Show all lines from the records below in which the string "exists" is present.

[Stored data entries]
--- START ---

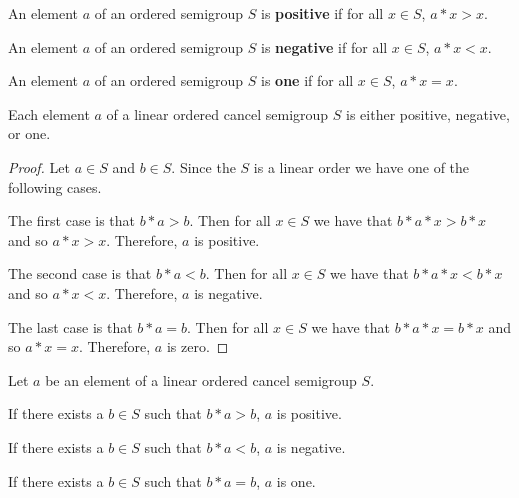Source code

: \begin{definition}\label{def:positive}\leanok
{}
An element $a$ of an ordered semigroup $S$ is \textbf{positive} if for all $x\in S$, $a*x > x$.
\end{definition}

\begin{definition}\label{def:negative}\leanok
{}
An element $a$ of an ordered semigroup $S$
is \textbf{negative} if for all $x\in S$, $a*x < x$.
\end{definition}

\begin{definition}\label{def:one}\leanok
{}
An element $a$ of an ordered semigroup $S$
is \textbf{one} if for all $x\in S$, $a*x = x$.
\end{definition}

\begin{theorem}\label{thm:pos_neg_or_one}\leanok
{}
Each element $a$ of a linear ordered cancel semigroup $S$ is either positive, negative, or one.
\end{theorem}
\begin{proof}
Let $a\in S$ and $b\in S$. Since the $S$ is a linear order we have one of the following cases.

The first case is that $b * a > b$. Then for all $x\in S$ we have that $b * a * x > b * x$
and so $a * x > x$. Therefore, $a$ is positive.

The second case is that $b * a < b$. Then for all $x\in S$ we have that $b * a * x < b * x$
and so $a * x < x$. Therefore, $a$ is negative.

The last case is that $b * a = b$. Then for all $x\in S$ we have that $b * a * x = b * x$
and so $a * x = x$. Therefore, $a$ is zero.
\end{proof}

\begin{corollary}\label{lem:right_forall}\leanok
{}
Let $a$ be an element of a linear ordered cancel semigroup $S$. 

If there exists a $b\in S$ such that $b * a > b$, $a$ is positive.

If there exists a $b\in S$ such that $b * a < b$, $a$ is negative.

If there exists a $b\in S$ such that $b * a = b$, $a$ is one.
\end{corollary}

--- END ---

▶ [SOLUTION]
If there exists a $b\in S$ such that $b * a > b$, $a$ is positive.
If there exists a $b\in S$ such that $b * a < b$, $a$ is negative.
If there exists a $b\in S$ such that $b * a = b$, $a$ is one.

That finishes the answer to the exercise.